(Records drawn from a dataset)
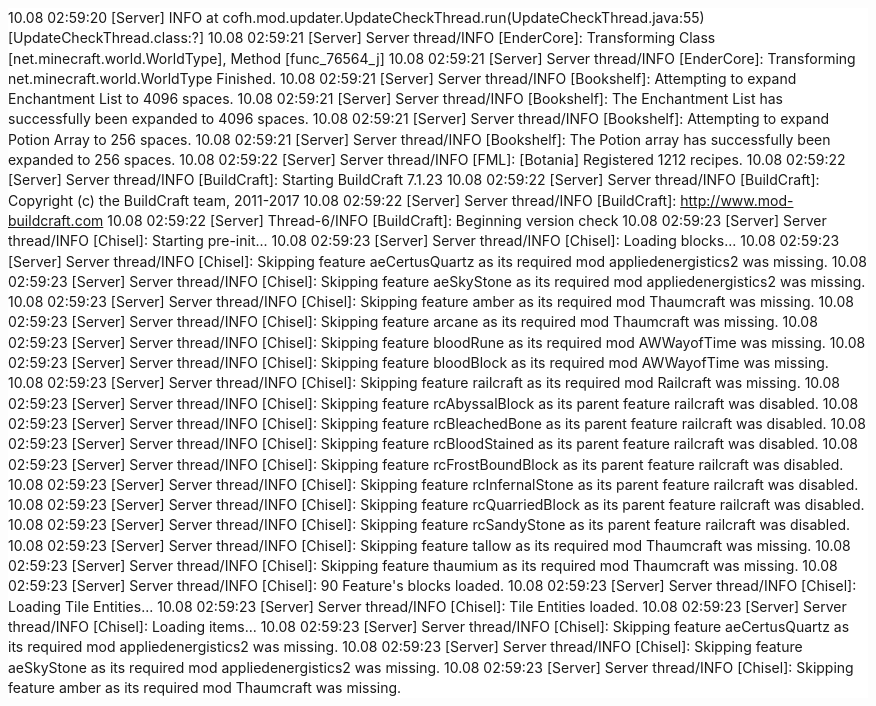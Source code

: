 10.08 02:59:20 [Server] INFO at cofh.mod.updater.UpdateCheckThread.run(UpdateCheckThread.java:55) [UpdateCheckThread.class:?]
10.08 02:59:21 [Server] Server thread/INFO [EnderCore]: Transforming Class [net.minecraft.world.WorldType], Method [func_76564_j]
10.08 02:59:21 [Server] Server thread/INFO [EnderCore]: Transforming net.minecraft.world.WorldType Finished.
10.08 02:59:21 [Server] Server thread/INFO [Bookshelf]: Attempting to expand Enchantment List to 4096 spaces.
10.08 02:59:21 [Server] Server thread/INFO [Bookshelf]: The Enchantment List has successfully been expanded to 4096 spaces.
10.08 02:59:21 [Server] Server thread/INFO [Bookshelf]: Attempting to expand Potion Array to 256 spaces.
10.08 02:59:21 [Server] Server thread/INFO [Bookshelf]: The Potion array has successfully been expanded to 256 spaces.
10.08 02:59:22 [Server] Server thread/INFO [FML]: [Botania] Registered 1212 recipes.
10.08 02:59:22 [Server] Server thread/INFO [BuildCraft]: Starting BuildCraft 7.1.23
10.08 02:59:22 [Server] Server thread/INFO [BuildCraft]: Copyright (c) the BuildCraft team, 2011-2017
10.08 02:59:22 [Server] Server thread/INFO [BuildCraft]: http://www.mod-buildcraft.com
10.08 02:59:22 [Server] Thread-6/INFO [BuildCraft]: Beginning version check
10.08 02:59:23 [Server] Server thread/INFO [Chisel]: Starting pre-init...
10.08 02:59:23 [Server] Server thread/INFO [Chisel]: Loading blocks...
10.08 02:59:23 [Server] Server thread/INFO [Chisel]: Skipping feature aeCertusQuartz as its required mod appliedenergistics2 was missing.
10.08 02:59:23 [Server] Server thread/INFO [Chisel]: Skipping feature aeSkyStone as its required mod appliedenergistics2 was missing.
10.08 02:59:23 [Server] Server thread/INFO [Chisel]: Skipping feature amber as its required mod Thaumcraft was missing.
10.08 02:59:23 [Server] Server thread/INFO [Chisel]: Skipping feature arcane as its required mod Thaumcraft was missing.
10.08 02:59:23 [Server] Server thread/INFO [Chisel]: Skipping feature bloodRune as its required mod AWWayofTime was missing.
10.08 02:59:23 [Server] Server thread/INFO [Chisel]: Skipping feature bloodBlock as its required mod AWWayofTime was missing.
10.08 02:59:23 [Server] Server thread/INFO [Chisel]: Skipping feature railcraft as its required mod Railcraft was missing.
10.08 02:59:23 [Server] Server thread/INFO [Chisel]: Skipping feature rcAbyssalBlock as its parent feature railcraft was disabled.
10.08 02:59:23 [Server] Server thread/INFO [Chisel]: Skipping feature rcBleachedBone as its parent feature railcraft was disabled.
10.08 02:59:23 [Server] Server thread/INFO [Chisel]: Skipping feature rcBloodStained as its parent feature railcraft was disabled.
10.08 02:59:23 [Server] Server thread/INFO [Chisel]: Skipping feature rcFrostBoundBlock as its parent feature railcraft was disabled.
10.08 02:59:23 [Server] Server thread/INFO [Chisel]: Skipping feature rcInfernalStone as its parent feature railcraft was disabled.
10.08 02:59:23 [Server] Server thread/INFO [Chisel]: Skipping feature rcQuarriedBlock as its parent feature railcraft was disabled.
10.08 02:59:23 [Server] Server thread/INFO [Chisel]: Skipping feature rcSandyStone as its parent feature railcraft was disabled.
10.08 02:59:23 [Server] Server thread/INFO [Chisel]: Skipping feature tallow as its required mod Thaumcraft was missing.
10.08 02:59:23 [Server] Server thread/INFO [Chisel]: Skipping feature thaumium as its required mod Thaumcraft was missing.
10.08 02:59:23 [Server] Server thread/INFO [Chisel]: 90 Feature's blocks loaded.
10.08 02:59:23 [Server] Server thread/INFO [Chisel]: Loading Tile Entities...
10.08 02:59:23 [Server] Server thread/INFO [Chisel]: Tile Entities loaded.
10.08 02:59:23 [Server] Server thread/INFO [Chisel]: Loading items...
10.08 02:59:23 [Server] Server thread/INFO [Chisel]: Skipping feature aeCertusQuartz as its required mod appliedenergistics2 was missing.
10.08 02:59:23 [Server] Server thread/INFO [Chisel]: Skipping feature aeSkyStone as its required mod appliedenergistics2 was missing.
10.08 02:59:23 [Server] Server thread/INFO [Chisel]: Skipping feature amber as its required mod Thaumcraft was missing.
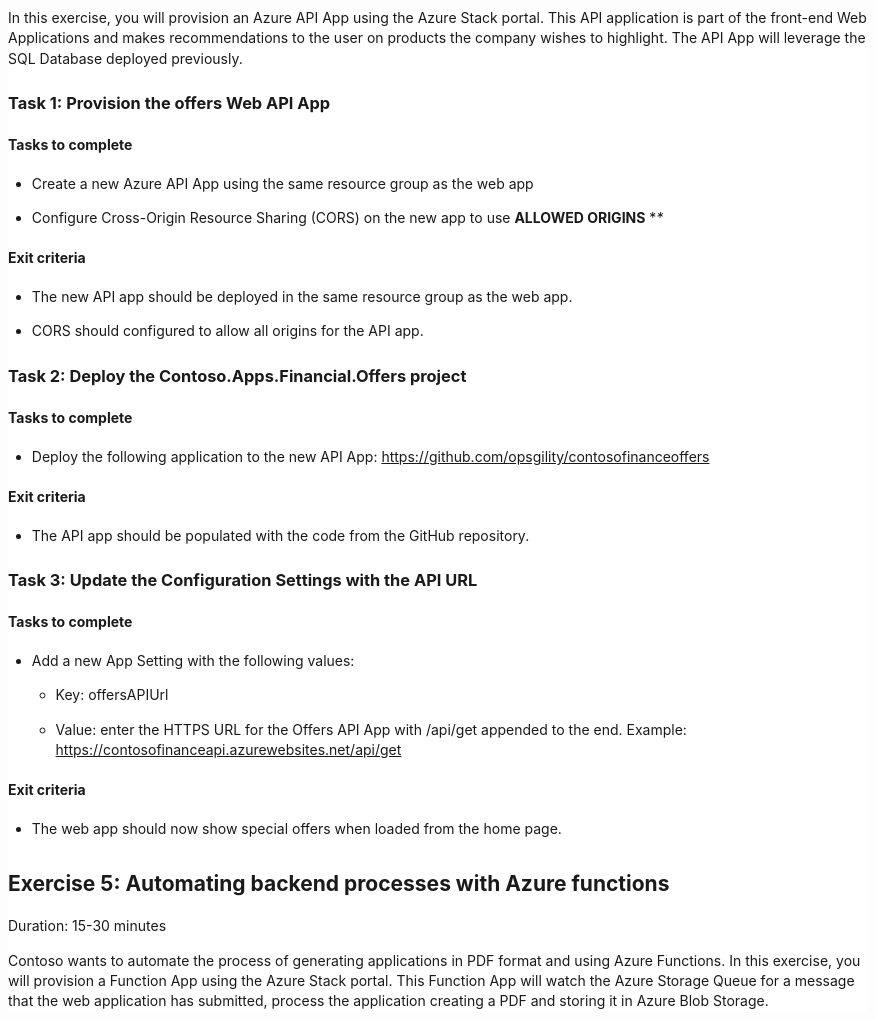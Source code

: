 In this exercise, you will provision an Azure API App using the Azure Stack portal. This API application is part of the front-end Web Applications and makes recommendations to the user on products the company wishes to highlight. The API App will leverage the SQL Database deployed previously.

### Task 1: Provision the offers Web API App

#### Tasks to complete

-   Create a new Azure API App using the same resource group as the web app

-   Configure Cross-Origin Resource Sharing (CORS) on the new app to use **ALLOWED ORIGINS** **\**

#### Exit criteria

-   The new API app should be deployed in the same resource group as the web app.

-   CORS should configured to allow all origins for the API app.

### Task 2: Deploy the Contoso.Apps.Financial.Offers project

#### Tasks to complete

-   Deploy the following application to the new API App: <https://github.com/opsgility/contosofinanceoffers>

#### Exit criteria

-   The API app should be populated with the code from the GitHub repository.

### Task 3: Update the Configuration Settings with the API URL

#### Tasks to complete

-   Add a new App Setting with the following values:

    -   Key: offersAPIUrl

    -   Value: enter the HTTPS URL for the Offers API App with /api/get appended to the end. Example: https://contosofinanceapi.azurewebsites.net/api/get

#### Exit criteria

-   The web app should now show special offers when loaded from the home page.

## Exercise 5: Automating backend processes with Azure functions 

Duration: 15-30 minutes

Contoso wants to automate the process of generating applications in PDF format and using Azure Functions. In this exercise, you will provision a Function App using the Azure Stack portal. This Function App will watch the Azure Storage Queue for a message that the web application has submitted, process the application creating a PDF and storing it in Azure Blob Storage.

* * *

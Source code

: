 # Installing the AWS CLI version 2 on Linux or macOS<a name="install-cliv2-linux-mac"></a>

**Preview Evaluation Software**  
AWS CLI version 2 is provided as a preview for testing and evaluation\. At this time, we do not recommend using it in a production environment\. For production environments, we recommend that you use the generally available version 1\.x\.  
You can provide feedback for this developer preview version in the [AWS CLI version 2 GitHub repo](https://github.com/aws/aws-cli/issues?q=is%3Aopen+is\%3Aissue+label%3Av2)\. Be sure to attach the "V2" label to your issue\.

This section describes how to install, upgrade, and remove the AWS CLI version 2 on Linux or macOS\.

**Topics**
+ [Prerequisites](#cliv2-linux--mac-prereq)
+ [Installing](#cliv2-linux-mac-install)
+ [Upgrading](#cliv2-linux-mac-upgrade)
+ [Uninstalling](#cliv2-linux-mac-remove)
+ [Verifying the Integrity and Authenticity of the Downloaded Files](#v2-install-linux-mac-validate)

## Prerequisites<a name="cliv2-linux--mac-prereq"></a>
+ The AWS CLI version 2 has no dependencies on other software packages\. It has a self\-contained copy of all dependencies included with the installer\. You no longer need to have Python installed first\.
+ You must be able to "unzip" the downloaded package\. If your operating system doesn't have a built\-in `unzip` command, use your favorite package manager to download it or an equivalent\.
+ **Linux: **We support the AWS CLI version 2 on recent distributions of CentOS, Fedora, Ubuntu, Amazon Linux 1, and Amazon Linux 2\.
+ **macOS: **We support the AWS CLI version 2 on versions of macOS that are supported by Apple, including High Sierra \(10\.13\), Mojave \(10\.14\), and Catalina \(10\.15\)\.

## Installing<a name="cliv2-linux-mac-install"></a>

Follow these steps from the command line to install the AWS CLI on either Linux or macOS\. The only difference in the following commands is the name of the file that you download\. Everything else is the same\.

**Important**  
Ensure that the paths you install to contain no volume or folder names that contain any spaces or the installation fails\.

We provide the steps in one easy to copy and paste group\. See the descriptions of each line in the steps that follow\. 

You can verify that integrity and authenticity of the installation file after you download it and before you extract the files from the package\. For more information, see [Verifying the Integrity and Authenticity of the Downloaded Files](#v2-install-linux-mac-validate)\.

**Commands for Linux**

...

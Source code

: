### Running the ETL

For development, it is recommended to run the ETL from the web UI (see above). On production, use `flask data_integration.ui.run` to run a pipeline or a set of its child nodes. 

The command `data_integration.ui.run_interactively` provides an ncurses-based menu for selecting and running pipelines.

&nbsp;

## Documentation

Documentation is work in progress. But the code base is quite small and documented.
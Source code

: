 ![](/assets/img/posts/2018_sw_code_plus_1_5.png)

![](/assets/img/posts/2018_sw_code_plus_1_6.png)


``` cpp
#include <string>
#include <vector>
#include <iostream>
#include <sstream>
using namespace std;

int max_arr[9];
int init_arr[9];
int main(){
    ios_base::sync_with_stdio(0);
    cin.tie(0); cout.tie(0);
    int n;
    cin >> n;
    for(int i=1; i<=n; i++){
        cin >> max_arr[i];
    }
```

**PROBLEM STATEMENT:**
Take the lines above from the one containing "the GitHub repository." to the one containing "Contoso wants to" and retype them exactly, both ends included, with nothing added.

**ANSWER AREA:**
-   The API app should be populated with the code from the GitHub repository.

### Task 3: Update the Configuration Settings with the API URL

#### Tasks to complete

-   Add a new App Setting with the following values:

    -   Key: offersAPIUrl

    -   Value: enter the HTTPS URL for the Offers API App with /api/get appended to the end. Example: https://contosofinanceapi.azurewebsites.net/api/get

#### Exit criteria

-   The web app should now show special offers when loaded from the home page.

## Exercise 5: Automating backend processes with Azure functions 

Duration: 15-30 minutes

Contoso wants to automate the process of generating applications in PDF format and using Azure Functions. In this exercise, you will provision a Function App using the Azure Stack portal. This Function App will watch the Azure Storage Queue for a message that the web application has submitted, process the application creating a PDF and storing it in Azure Blob Storage.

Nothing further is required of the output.